Rooftop solar pushes state’s entire local network into negative load for four hours

The chart compares the four non-work days where our net load was negative in October. Note that October 2 looks different as the chart is in local SA time, and that day was pre-daylight saving.

The South Australia grid has set what is undoubtedly another world first for a gigawatt scale grid – with the local distribution network reporting “negative demand” as a result of the output of rooftop solar for four hours on Sunday.

It’s not the first time that the local network – operated by SA Power Networks – has experienced negative net load, but it is the deepest and longest to date, and points to the rapid change of a one-way grid to a two-way network.

It’s important to clarify two points here. Earlier this week, the Australian Energy Market Operator announced a new “minimum demand” for the South Australia grid of 188MW, on the very same day.

But that calculation included both the distribution (or local) network, and the main transmission network in the state, operated by ElectraNet, which has direct customers such as BHP’s Olympic Dam and other big industrial users, which added to the overall load.

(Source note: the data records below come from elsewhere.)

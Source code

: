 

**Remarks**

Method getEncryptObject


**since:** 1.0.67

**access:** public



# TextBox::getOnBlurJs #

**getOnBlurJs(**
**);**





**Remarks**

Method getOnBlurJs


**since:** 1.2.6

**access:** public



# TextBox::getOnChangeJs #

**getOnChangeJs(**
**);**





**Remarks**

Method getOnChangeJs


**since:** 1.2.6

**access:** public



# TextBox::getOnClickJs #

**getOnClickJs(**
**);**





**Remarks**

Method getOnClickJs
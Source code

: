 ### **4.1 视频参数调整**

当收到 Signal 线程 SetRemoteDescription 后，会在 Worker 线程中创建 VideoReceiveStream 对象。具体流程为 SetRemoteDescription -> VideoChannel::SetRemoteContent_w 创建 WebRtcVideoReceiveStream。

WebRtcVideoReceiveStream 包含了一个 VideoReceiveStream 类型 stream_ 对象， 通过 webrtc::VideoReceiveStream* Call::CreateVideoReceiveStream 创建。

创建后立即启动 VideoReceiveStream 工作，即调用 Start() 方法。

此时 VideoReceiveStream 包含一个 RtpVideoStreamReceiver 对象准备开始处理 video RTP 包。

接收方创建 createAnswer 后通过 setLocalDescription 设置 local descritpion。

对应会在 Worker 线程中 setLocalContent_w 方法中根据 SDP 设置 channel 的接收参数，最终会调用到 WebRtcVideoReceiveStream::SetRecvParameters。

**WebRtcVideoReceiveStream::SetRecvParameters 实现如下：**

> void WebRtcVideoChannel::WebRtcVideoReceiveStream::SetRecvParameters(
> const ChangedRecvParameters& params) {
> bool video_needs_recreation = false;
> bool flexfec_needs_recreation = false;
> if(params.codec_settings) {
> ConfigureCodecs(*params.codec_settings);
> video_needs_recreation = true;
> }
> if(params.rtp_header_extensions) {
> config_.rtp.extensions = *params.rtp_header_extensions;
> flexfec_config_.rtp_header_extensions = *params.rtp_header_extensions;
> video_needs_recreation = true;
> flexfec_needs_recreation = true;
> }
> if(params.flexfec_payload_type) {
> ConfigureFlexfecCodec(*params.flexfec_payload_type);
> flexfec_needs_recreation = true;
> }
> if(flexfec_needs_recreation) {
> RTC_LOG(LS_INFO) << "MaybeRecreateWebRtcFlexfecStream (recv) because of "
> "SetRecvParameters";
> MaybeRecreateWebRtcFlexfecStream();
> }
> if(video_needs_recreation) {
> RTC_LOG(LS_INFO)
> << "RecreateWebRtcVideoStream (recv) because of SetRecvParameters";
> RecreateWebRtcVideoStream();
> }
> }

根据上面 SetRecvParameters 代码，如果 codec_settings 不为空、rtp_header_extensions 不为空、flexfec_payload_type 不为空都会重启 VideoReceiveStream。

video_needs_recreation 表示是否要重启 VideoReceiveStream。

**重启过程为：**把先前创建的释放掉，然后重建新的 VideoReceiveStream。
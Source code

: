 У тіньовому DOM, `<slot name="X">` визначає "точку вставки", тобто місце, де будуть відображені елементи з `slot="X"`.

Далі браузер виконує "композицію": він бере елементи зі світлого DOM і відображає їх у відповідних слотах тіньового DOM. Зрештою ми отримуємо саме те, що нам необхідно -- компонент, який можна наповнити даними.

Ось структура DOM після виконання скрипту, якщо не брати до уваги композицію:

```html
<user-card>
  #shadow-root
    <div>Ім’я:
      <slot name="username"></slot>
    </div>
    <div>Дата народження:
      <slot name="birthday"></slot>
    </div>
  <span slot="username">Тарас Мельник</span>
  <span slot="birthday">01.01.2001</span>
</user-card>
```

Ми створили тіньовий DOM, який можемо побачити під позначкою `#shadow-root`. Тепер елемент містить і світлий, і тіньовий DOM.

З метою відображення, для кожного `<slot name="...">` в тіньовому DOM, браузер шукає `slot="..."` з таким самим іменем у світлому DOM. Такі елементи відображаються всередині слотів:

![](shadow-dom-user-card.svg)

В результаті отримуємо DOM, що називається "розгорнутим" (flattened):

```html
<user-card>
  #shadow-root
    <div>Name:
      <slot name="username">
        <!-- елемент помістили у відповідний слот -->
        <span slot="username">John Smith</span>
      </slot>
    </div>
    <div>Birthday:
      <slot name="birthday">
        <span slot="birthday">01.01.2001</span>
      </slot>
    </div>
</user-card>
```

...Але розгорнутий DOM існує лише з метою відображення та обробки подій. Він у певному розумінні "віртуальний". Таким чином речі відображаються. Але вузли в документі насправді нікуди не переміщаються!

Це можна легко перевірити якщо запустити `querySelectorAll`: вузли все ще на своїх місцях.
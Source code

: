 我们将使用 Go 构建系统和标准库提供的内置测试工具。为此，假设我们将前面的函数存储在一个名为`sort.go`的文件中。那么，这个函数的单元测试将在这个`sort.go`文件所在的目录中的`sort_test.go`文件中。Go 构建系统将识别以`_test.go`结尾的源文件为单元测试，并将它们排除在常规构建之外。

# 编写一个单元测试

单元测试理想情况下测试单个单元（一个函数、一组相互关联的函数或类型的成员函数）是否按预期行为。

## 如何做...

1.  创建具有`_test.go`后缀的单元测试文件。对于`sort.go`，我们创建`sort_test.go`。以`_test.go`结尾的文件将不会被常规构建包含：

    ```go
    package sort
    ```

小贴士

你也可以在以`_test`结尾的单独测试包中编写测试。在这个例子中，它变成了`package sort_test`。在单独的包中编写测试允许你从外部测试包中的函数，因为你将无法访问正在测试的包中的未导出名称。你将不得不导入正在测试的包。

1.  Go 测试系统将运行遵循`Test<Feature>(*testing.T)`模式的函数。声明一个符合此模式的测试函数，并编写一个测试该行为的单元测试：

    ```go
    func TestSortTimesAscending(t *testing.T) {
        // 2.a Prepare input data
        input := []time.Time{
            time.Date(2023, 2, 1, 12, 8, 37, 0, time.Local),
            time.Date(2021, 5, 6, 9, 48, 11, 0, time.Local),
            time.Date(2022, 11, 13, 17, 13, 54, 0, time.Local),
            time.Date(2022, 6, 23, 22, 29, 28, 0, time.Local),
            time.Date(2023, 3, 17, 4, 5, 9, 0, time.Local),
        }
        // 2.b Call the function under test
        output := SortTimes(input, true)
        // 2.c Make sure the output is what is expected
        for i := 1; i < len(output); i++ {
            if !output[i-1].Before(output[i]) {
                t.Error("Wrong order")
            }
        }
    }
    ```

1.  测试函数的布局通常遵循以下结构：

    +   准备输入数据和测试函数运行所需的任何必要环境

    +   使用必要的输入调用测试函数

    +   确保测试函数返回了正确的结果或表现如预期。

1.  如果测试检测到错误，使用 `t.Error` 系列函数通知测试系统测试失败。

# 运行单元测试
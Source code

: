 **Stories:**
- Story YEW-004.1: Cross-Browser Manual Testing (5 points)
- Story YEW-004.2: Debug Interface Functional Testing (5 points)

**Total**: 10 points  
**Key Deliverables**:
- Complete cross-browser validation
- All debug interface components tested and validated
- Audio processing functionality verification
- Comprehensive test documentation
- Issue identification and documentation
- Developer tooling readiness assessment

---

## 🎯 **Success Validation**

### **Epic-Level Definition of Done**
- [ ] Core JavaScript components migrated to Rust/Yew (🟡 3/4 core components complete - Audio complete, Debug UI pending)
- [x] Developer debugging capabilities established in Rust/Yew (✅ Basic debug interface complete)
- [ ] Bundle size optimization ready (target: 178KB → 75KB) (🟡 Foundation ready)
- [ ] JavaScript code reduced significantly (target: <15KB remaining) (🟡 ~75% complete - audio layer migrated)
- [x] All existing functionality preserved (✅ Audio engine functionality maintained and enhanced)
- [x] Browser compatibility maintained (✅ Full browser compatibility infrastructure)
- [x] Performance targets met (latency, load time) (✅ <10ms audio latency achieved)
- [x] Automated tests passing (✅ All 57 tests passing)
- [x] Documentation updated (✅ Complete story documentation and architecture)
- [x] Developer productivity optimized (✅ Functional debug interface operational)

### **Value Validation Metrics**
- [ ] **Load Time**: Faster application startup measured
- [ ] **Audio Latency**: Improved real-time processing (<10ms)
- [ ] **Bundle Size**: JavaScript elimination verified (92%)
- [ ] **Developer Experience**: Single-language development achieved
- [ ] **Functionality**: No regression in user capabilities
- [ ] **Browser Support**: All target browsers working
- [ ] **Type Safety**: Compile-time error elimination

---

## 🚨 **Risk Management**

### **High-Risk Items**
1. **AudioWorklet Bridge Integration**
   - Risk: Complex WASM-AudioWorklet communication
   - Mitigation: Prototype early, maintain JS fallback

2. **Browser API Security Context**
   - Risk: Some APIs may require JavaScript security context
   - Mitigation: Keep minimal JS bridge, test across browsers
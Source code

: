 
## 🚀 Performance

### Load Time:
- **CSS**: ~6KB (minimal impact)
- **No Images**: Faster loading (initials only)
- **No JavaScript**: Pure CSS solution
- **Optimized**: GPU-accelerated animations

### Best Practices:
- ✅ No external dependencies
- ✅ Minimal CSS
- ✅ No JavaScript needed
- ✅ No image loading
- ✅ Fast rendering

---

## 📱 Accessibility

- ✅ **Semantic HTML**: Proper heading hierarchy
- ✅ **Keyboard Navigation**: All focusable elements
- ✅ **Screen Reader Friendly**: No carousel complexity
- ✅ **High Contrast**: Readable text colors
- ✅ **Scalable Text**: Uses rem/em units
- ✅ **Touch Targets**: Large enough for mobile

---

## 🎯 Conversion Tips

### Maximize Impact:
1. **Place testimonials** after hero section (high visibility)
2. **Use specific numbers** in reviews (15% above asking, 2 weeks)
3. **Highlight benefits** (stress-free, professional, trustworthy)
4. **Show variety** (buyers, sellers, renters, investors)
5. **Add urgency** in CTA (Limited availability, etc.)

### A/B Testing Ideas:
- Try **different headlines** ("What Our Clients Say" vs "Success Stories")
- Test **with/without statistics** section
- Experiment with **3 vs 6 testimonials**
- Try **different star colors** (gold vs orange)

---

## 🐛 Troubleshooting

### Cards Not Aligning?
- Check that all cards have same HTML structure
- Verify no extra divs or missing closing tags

The SAPN experience reveals a great big solar duck curve (see graph above). The peak negative load was minus 69.4MW in the half hour ending 1.30pm local time (1pm grid, or eastern standard time)

It was the fourth time in the month of October that the local grid experienced negative load. It had happened for the first time in the previous weekend in late September. Normally, the SAPN network experiences average load of 1.5GW, and up to 3GW in the summer peaks.

“Rooftop solar is contributing to decarbonisation of our energy and to lower energy prices,” SAPN head of corporate affairs Paul Roberts said in an emailed statement.

“In the not too distant future, we expect to see South Australia’s energy needs (all of them) during the middle parts of the day regularly being supplied 100% from rooftop solar.” (AEMO has said this could occur this spring, when temperatures are mild and demand is still relatively moderate).

Roberts said one solution to create load, and relieve the tension created by negative demand was electric vehicles, which could charge during the day.

“Longer term, we hope to see a transport system where most vehicles will be fuelled by renewable-sourced electricity, including from solar rooftop PV,” he said.

“It is exciting to think that South Australia is leading the world in this transition and there is so much possibility for us as a State in making it happen as quickly as we can.”

It’s one of just a number of major landmarks achieved in the past few months in South Australia, which has averaged a world-leading 62 per cent of wind and solar (percentage of local demand) in the last 12 months.

In the month of October, South Australia reached a peak of 100 pct renewables in every day bar two days, and last week solar alone mets more than 100 per cent of local demand in South Australia for the second time.